Discreto morador de um prédio localizado no cobiçado reduto imobiliário de São Luís segredou ao blog uma situação inusitada.
Apesar de todas as orientações da Organização Mundial de Saúde (OMS) e das diretrizes do Governo do Maranhão para o uso de máscaras, um dos funcionários do referido condomínio trabalha durante os seus turnos sem o equipamento de proteção.
Evangélico sectário, o porteiro está sempre acompanhado de uma bíblia enorme e ouve com frequência os programas de rádio da Igreja Universal do Reino de Deus.
O síndico do prédio, bolsonarista dos mais radicais, até agora não tomou providências para adequar o funcionário às orientações da OMS. Vez por outra, o gerente do condomínio, no alto do seu apartamento, solta da sacada o berro “mito” quando o presidente Jair Bolsonaro faz pronunciamentos em rede nacional de rádio e TV.

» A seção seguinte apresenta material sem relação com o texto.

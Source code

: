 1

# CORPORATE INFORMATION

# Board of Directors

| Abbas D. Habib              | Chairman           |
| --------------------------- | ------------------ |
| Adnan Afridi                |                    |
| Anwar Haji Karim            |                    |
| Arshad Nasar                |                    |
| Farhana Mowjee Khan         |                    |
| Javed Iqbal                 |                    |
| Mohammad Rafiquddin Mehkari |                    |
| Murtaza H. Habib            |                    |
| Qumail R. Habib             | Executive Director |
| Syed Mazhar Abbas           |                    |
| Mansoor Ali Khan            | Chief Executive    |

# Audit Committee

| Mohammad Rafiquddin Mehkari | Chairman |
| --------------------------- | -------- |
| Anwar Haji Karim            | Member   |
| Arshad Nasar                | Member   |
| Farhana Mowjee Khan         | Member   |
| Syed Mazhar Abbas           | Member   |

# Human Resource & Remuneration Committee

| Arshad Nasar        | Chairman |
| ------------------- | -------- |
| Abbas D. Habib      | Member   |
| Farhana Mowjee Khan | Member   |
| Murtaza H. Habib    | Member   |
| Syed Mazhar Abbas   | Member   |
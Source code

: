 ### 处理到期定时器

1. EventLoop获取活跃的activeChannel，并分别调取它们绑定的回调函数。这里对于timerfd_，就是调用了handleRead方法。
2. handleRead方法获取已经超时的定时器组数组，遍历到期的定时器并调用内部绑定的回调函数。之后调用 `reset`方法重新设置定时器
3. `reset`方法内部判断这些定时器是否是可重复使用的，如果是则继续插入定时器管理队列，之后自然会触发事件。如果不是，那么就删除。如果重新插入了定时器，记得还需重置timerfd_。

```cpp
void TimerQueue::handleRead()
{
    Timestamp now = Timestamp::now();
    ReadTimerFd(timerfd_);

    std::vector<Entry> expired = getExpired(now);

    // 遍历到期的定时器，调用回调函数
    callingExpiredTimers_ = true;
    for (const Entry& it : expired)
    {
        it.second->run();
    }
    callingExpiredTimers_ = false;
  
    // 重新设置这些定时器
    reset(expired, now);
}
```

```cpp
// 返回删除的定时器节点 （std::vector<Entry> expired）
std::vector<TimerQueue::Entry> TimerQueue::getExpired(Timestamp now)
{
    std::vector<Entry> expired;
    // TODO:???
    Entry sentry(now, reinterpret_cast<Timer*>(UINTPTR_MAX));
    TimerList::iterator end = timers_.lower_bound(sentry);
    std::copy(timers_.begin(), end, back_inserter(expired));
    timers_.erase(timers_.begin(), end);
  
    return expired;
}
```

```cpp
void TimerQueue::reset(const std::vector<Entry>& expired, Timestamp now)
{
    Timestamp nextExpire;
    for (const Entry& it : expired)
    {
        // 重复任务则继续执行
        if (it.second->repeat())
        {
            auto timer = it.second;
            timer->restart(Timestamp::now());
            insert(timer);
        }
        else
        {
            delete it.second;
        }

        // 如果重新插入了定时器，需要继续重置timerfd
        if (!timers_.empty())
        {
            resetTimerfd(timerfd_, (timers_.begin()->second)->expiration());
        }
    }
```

As fontes serão mantidas em sigilo, principalmente para proteger o emprego do funcionário da portaria, que pode sofrer represálias.
A Península, que na Geografia é rigorosamente a Ponta d’Areia, reúne os condomínios de apartamentos mais caros do Maranhão, com preços exorbitantes até mesmo se comparados à realidade do mercado imobiliário nacional.
Para lá houve a transferência dos chamados “novos ricos”. Embora seja o lugar mais caro e luxuoso de São Luís, a Península vive as contradições da cidade: esgotos transbordantes, ruas esburacadas e os carros-pipa socorrendo a falta d’água.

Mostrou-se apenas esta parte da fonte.